Your objective:
Nothing should be dropped or changed: copy every line of the listing.

Records for processing:
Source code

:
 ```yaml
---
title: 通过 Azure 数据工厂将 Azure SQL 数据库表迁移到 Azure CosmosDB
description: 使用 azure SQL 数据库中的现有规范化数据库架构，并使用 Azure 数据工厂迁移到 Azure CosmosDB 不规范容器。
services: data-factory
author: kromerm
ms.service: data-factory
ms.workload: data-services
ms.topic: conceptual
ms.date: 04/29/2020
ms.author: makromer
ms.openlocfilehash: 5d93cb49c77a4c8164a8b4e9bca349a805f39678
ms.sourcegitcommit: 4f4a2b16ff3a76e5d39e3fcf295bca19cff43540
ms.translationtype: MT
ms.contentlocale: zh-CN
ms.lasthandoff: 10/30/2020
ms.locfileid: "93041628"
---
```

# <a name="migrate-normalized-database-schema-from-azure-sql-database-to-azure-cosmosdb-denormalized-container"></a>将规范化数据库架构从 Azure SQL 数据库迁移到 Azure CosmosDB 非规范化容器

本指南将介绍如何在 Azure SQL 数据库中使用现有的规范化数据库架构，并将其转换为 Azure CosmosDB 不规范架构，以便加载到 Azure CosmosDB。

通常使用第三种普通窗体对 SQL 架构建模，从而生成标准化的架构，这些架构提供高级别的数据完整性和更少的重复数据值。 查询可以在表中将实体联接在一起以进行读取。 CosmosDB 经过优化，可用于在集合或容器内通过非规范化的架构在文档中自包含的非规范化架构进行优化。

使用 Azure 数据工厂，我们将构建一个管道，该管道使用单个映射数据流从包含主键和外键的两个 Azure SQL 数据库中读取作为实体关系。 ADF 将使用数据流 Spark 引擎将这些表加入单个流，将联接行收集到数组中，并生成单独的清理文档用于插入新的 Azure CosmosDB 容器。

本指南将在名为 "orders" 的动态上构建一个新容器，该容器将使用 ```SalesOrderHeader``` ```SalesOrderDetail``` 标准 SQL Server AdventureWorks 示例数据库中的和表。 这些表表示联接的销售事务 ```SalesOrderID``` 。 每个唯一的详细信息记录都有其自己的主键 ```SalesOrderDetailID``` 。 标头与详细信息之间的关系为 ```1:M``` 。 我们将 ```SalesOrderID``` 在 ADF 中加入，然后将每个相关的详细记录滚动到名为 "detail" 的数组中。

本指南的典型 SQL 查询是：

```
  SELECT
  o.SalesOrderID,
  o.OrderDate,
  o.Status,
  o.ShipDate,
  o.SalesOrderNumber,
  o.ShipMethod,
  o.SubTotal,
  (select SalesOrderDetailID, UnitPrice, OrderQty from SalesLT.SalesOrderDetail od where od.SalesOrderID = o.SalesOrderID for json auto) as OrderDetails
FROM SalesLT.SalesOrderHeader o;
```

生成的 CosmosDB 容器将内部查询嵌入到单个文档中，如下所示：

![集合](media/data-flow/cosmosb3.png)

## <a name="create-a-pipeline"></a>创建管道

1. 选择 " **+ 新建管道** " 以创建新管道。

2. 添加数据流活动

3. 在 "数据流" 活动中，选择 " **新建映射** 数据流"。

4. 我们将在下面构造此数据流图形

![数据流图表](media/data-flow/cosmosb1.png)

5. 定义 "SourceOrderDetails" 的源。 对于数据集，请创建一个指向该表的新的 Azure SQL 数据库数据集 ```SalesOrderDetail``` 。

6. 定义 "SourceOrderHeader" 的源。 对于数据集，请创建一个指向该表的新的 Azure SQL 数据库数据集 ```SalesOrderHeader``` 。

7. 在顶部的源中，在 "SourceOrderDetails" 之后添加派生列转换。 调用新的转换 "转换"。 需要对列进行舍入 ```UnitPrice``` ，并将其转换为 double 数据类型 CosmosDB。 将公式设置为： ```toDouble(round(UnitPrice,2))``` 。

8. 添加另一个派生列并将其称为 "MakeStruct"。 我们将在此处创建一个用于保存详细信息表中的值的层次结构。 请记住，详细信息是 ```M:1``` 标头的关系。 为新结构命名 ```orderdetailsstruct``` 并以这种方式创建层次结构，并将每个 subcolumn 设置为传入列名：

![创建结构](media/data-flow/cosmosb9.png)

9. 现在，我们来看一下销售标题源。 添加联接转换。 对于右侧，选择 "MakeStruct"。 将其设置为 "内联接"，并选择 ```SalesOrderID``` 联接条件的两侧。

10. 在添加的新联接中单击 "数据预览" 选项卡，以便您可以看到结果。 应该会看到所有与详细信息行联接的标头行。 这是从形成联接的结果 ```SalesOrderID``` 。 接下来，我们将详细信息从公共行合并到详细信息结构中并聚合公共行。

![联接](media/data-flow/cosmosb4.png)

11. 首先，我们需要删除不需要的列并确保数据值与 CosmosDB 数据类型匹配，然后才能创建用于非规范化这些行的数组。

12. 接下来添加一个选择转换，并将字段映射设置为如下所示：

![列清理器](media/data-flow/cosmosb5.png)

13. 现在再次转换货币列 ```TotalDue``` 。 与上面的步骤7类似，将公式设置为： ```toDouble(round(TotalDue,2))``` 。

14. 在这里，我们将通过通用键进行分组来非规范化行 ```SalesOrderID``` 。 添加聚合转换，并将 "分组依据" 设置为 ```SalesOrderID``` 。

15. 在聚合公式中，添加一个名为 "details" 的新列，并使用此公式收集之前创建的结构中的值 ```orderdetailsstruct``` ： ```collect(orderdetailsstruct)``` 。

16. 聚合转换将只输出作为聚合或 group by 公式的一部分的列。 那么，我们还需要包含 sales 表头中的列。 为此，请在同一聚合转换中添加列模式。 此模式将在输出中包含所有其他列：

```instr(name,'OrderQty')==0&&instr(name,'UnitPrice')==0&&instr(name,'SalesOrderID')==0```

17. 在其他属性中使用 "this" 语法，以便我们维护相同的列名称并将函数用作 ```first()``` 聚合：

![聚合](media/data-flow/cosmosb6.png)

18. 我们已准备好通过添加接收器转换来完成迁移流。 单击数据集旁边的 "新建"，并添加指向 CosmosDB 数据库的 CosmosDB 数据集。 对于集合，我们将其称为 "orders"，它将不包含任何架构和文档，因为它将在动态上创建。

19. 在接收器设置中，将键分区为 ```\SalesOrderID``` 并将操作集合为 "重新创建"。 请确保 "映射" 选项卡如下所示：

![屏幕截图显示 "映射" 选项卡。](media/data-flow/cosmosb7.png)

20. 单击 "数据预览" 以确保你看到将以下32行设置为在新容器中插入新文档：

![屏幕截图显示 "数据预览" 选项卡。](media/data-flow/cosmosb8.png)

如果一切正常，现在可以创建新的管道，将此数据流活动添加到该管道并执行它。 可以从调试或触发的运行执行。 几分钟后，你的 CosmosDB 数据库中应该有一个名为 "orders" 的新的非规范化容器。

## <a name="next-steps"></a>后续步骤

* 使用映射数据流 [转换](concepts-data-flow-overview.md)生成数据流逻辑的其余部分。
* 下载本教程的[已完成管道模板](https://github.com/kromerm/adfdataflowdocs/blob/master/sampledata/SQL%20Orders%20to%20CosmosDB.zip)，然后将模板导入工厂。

Response below:
Source code

:
 ```yaml
---
title: 通过 Azure 数据工厂将 Azure SQL 数据库表迁移到 Azure CosmosDB
description: 使用 azure SQL 数据库中的现有规范化数据库架构，并使用 Azure 数据工厂迁移到 Azure CosmosDB 不规范容器。
services: data-factory
author: kromerm
ms.service: data-factory
ms.workload: data-services
ms.topic: conceptual
ms.date: 04/29/2020
ms.author: makromer
ms.openlocfilehash: 5d93cb49c77a4c8164a8b4e9bca349a805f39678
ms.sourcegitcommit: 4f4a2b16ff3a76e5d39e3fcf295bca19cff43540
ms.translationtype: MT
ms.contentlocale: zh-CN
ms.lasthandoff: 10/30/2020
ms.locfileid: "93041628"
---
```

# <a name="migrate-normalized-database-schema-from-azure-sql-database-to-azure-cosmosdb-denormalized-container"></a>将规范化数据库架构从 Azure SQL 数据库迁移到 Azure CosmosDB 非规范化容器

本指南将介绍如何在 Azure SQL 数据库中使用现有的规范化数据库架构，并将其转换为 Azure CosmosDB 不规范架构，以便加载到 Azure CosmosDB。

通常使用第三种普通窗体对 SQL 架构建模，从而生成标准化的架构，这些架构提供高级别的数据完整性和更少的重复数据值。 查询可以在表中将实体联接在一起以进行读取。 CosmosDB 经过优化，可用于在集合或容器内通过非规范化的架构在文档中自包含的非规范化架构进行优化。

使用 Azure 数据工厂，我们将构建一个管道，该管道使用单个映射数据流从包含主键和外键的两个 Azure SQL 数据库中读取作为实体关系。 ADF 将使用数据流 Spark 引擎将这些表加入单个流，将联接行收集到数组中，并生成单独的清理文档用于插入新的 Azure CosmosDB 容器。

本指南将在名为 "orders" 的动态上构建一个新容器，该容器将使用 ```SalesOrderHeader``` ```SalesOrderDetail``` 标准 SQL Server AdventureWorks 示例数据库中的和表。 这些表表示联接的销售事务 ```SalesOrderID``` 。 每个唯一的详细信息记录都有其自己的主键 ```SalesOrderDetailID``` 。 标头与详细信息之间的关系为 ```1:M``` 。 我们将 ```SalesOrderID``` 在 ADF 中加入，然后将每个相关的详细记录滚动到名为 "detail" 的数组中。

本指南的典型 SQL 查询是：

```
  SELECT
  o.SalesOrderID,
  o.OrderDate,
  o.Status,
  o.ShipDate,
  o.SalesOrderNumber,
  o.ShipMethod,
  o.SubTotal,
  (select SalesOrderDetailID, UnitPrice, OrderQty from SalesLT.SalesOrderDetail od where od.SalesOrderID = o.SalesOrderID for json auto) as OrderDetails
FROM SalesLT.SalesOrderHeader o;
```

生成的 CosmosDB 容器将内部查询嵌入到单个文档中，如下所示：

![集合](media/data-flow/cosmosb3.png)

## <a name="create-a-pipeline"></a>创建管道

1. 选择 " **+ 新建管道** " 以创建新管道。

2. 添加数据流活动

3. 在 "数据流" 活动中，选择 " **新建映射** 数据流"。

4. 我们将在下面构造此数据流图形

![数据流图表](media/data-flow/cosmosb1.png)

5. 定义 "SourceOrderDetails" 的源。 对于数据集，请创建一个指向该表的新的 Azure SQL 数据库数据集 ```SalesOrderDetail``` 。

6. 定义 "SourceOrderHeader" 的源。 对于数据集，请创建一个指向该表的新的 Azure SQL 数据库数据集 ```SalesOrderHeader``` 。

7. 在顶部的源中，在 "SourceOrderDetails" 之后添加派生列转换。 调用新的转换 "转换"。 需要对列进行舍入 ```UnitPrice``` ，并将其转换为 double 数据类型 CosmosDB。 将公式设置为： ```toDouble(round(UnitPrice,2))``` 。

8. 添加另一个派生列并将其称为 "MakeStruct"。 我们将在此处创建一个用于保存详细信息表中的值的层次结构。 请记住，详细信息是 ```M:1``` 标头的关系。 为新结构命名 ```orderdetailsstruct``` 并以这种方式创建层次结构，并将每个 subcolumn 设置为传入列名：

![创建结构](media/data-flow/cosmosb9.png)

9. 现在，我们来看一下销售标题源。 添加联接转换。 对于右侧，选择 "MakeStruct"。 将其设置为 "内联接"，并选择 ```SalesOrderID``` 联接条件的两侧。

10. 在添加的新联接中单击 "数据预览" 选项卡，以便您可以看到结果。 应该会看到所有与详细信息行联接的标头行。 这是从形成联接的结果 ```SalesOrderID``` 。 接下来，我们将详细信息从公共行合并到详细信息结构中并聚合公共行。

![联接](media/data-flow/cosmosb4.png)

11. 首先，我们需要删除不需要的列并确保数据值与 CosmosDB 数据类型匹配，然后才能创建用于非规范化这些行的数组。

12. 接下来添加一个选择转换，并将字段映射设置为如下所示：

![列清理器](media/data-flow/cosmosb5.png)

13. 现在再次转换货币列 ```TotalDue``` 。 与上面的步骤7类似，将公式设置为： ```toDouble(round(TotalDue,2))``` 。

14. 在这里，我们将通过通用键进行分组来非规范化行 ```SalesOrderID``` 。 添加聚合转换，并将 "分组依据" 设置为 ```SalesOrderID``` 。

15. 在聚合公式中，添加一个名为 "details" 的新列，并使用此公式收集之前创建的结构中的值 ```orderdetailsstruct``` ： ```collect(orderdetailsstruct)``` 。

16. 聚合转换将只输出作为聚合或 group by 公式的一部分的列。 那么，我们还需要包含 sales 表头中的列。 为此，请在同一聚合转换中添加列模式。 此模式将在输出中包含所有其他列：

```instr(name,'OrderQty')==0&&instr(name,'UnitPrice')==0&&instr(name,'SalesOrderID')==0```

17. 在其他属性中使用 "this" 语法，以便我们维护相同的列名称并将函数用作 ```first()``` 聚合：

![聚合](media/data-flow/cosmosb6.png)

18. 我们已准备好通过添加接收器转换来完成迁移流。 单击数据集旁边的 "新建"，并添加指向 CosmosDB 数据库的 CosmosDB 数据集。 对于集合，我们将其称为 "orders"，它将不包含任何架构和文档，因为它将在动态上创建。

19. 在接收器设置中，将键分区为 ```\SalesOrderID``` 并将操作集合为 "重新创建"。 请确保 "映射" 选项卡如下所示：

![屏幕截图显示 "映射" 选项卡。](media/data-flow/cosmosb7.png)

20. 单击 "数据预览" 以确保你看到将以下32行设置为在新容器中插入新文档：

![屏幕截图显示 "数据预览" 选项卡。](media/data-flow/cosmosb8.png)

如果一切正常，现在可以创建新的管道，将此数据流活动添加到该管道并执行它。 可以从调试或触发的运行执行。 几分钟后，你的 CosmosDB 数据库中应该有一个名为 "orders" 的新的非规范化容器。

## <a name="next-steps"></a>后续步骤

* 使用映射数据流 [转换](concepts-data-flow-overview.md)生成数据流逻辑的其余部分。
* 下载本教程的[已完成管道模板](https://github.com/kromerm/adfdataflowdocs/blob/master/sampledata/SQL%20Orders%20to%20CosmosDB.zip)，然后将模板导入工厂。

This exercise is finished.